## Assigned task
Without the pictures, set down every record below exactly as it reads.

## Records to use
--

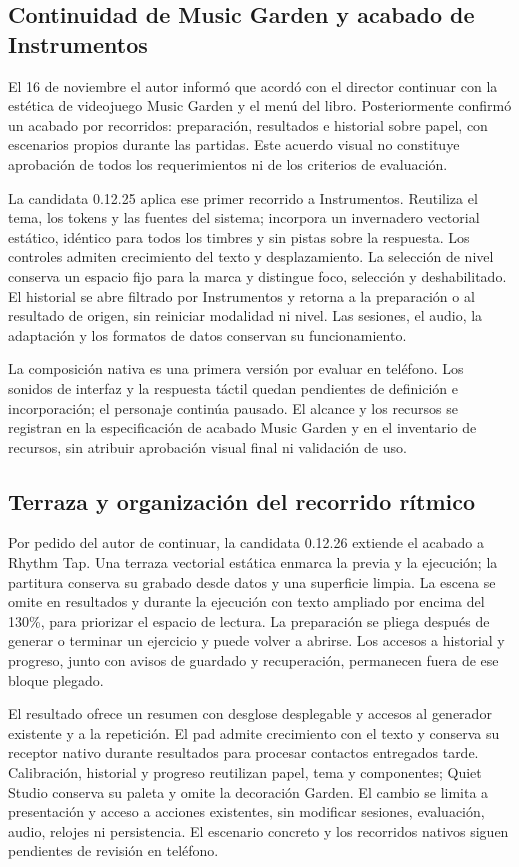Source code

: \subsection{Continuidad de Music Garden y acabado de Instrumentos}
El 16 de noviembre el autor informó que acordó con el director continuar con
la estética de videojuego Music Garden y el menú del libro. Posteriormente
confirmó un acabado por recorridos: preparación, resultados e historial sobre
papel, con escenarios propios durante las partidas. Este acuerdo visual no
constituye aprobación de todos los requerimientos ni de los criterios de evaluación.

La candidata 0.12.25 aplica ese primer recorrido a Instrumentos. Reutiliza el
tema, los tokens y las fuentes del sistema; incorpora un invernadero vectorial
estático, idéntico para todos los timbres y sin pistas sobre la respuesta. Los
controles admiten crecimiento del texto y desplazamiento. La selección de nivel
conserva un espacio fijo para la marca y distingue foco, selección y deshabilitado.
El historial se abre filtrado por Instrumentos y retorna a la preparación o al
resultado de origen, sin reiniciar modalidad ni nivel. Las sesiones, el audio,
la adaptación y los formatos de datos conservan su funcionamiento.

La composición nativa es una primera versión por evaluar en teléfono. Los
sonidos de interfaz y la respuesta táctil quedan pendientes de definición e
incorporación; el personaje continúa pausado. El alcance y los recursos se
registran en la especificación de acabado Music Garden y en el inventario de
recursos, sin atribuir aprobación visual final ni validación de uso.

\subsection{Terraza y organización del recorrido rítmico}
Por pedido del autor de continuar, la candidata 0.12.26 extiende el acabado a
Rhythm Tap. Una terraza vectorial estática enmarca la previa y la ejecución;
la partitura conserva su grabado desde datos y una superficie limpia. La escena
se omite en resultados y durante la ejecución con texto ampliado por encima del
130\%, para priorizar el espacio de lectura. La preparación se pliega después
de generar o terminar un ejercicio y puede volver a abrirse. Los accesos a
historial y progreso, junto con avisos de guardado y recuperación, permanecen
fuera de ese bloque plegado.

El resultado ofrece un resumen con desglose desplegable y accesos al generador
existente y a la repetición. El pad admite crecimiento con el texto y conserva
su receptor nativo durante resultados para procesar contactos entregados tarde.
Calibración, historial y progreso reutilizan papel, tema y componentes; Quiet
Studio conserva su paleta y omite la decoración Garden. El cambio se limita a
presentación y acceso a acciones existentes, sin modificar sesiones, evaluación,
audio, relojes ni persistencia. El escenario concreto y los recorridos nativos
siguen pendientes de revisión en teléfono.

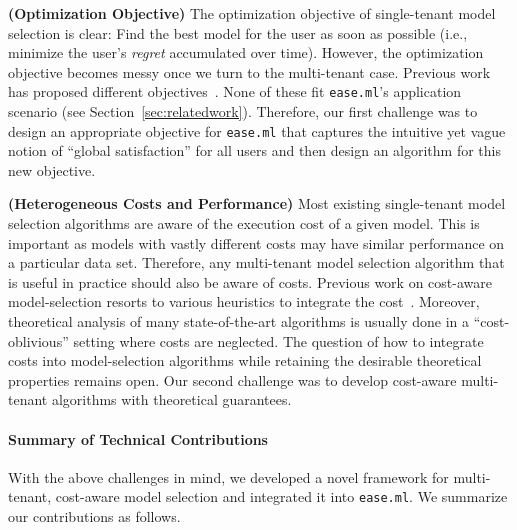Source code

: \documentclass[letterpaper]{vldb}
\newcommand{\eml}{\texttt{ease.ml}\xspace}
\begin{document}
\noindent
{\bf (Optimization Objective)}
The optimization objective of single-tenant model selection is clear: Find the best model for the user as soon as 
possible (i.e., minimize the user's {\em regret} accumulated over time).
However, the optimization objective becomes messy once we turn to the multi-tenant case.
Previous work has proposed different objectives~\cite{Swersky2013}.
None of these fit \eml's application scenario (see Section~\ref{sec:relatedwork}).
Therefore, our first challenge was to design an appropriate objective for \eml that captures the intuitive yet vague notion of ``global satisfaction'' for all users and then design 
an algorithm for this new objective.
 

\noindent
{\bf (Heterogeneous Costs and Performance)} Most
existing single-tenant model selection
 algorithms are aware of the execution cost of
  a given model. This is important as models with
  vastly different costs may have similar performance 
  on a particular data set. Therefore, any multi-tenant
  model selection algorithm that is useful in practice should also
  be aware of costs.
  Previous work on cost-aware model-selection resorts to various heuristics to integrate the cost~\cite{Snoek2012}.
  Moreover, theoretical analysis of many state-of-the-art algorithms is usually done in a ``cost-oblivious'' setting where costs are neglected.
  The question of how to integrate costs into model-selection algorithms while retaining the desirable theoretical properties remains open.
  Our second challenge was to develop cost-aware multi-tenant algorithms with theoretical guarantees.
  
\vspace{-0.5em}
\paragraph*{Summary of Technical Contributions}


With the above challenges in mind, we developed a novel framework for multi-tenant, cost-aware model selection and integrated it into \eml. We summarize our contributions as follows.
\end{document}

--

## Solved problem
Source code

: \subsection{Continuidad de Music Garden y acabado de Instrumentos}
El 16 de noviembre el autor informó que acordó con el director continuar con
la estética de videojuego Music Garden y el menú del libro. Posteriormente
confirmó un acabado por recorridos: preparación, resultados e historial sobre
papel, con escenarios propios durante las partidas. Este acuerdo visual no
constituye aprobación de todos los requerimientos ni de los criterios de evaluación.

La candidata 0.12.25 aplica ese primer recorrido a Instrumentos. Reutiliza el
tema, los tokens y las fuentes del sistema; incorpora un invernadero vectorial
estático, idéntico para todos los timbres y sin pistas sobre la respuesta. Los
controles admiten crecimiento del texto y desplazamiento. La selección de nivel
conserva un espacio fijo para la marca y distingue foco, selección y deshabilitado.
El historial se abre filtrado por Instrumentos y retorna a la preparación o al
resultado de origen, sin reiniciar modalidad ni nivel. Las sesiones, el audio,
la adaptación y los formatos de datos conservan su funcionamiento.

La composición nativa es una primera versión por evaluar en teléfono. Los
sonidos de interfaz y la respuesta táctil quedan pendientes de definición e
incorporación; el personaje continúa pausado. El alcance y los recursos se
registran en la especificación de acabado Music Garden y en el inventario de
recursos, sin atribuir aprobación visual final ni validación de uso.

\subsection{Terraza y organización del recorrido rítmico}
Por pedido del autor de continuar, la candidata 0.12.26 extiende el acabado a
Rhythm Tap. Una terraza vectorial estática enmarca la previa y la ejecución;
la partitura conserva su grabado desde datos y una superficie limpia. La escena
se omite en resultados y durante la ejecución con texto ampliado por encima del
130\%, para priorizar el espacio de lectura. La preparación se pliega después
de generar o terminar un ejercicio y puede volver a abrirse. Los accesos a
historial y progreso, junto con avisos de guardado y recuperación, permanecen
fuera de ese bloque plegado.

El resultado ofrece un resumen con desglose desplegable y accesos al generador
existente y a la repetición. El pad admite crecimiento con el texto y conserva
su receptor nativo durante resultados para procesar contactos entregados tarde.
Calibración, historial y progreso reutilizan papel, tema y componentes; Quiet
Studio conserva su paleta y omite la decoración Garden. El cambio se limita a
presentación y acceso a acciones existentes, sin modificar sesiones, evaluación,
audio, relojes ni persistencia. El escenario concreto y los recorridos nativos
siguen pendientes de revisión en teléfono.

Source code

: \documentclass[letterpaper]{vldb}
\newcommand{\eml}{\texttt{ease.ml}\xspace}
\begin{document}
\noindent
{\bf (Optimization Objective)}
The optimization objective of single-tenant model selection is clear: Find the best model for the user as soon as 
possible (i.e., minimize the user's {\em regret} accumulated over time).
However, the optimization objective becomes messy once we turn to the multi-tenant case.
Previous work has proposed different objectives~\cite{Swersky2013}.
None of these fit \eml's application scenario (see Section~\ref{sec:relatedwork}).
Therefore, our first challenge was to design an appropriate objective for \eml that captures the intuitive yet vague notion of ``global satisfaction'' for all users and then design 
an algorithm for this new objective.
 

\noindent
{\bf (Heterogeneous Costs and Performance)} Most
existing single-tenant model selection
 algorithms are aware of the execution cost of
  a given model. This is important as models with
  vastly different costs may have similar performance 
  on a particular data set. Therefore, any multi-tenant
  model selection algorithm that is useful in practice should also
  be aware of costs.
  Previous work on cost-aware model-selection resorts to various heuristics to integrate the cost~\cite{Snoek2012}.
  Moreover, theoretical analysis of many state-of-the-art algorithms is usually done in a ``cost-oblivious'' setting where costs are neglected.
  The question of how to integrate costs into model-selection algorithms while retaining the desirable theoretical properties remains open.
  Our second challenge was to develop cost-aware multi-tenant algorithms with theoretical guarantees.
  
\vspace{-0.5em}
\paragraph*{Summary of Technical Contributions}


With the above challenges in mind, we developed a novel framework for multi-tenant, cost-aware model selection and integrated it into \eml. We summarize our contributions as follows.
\end{document}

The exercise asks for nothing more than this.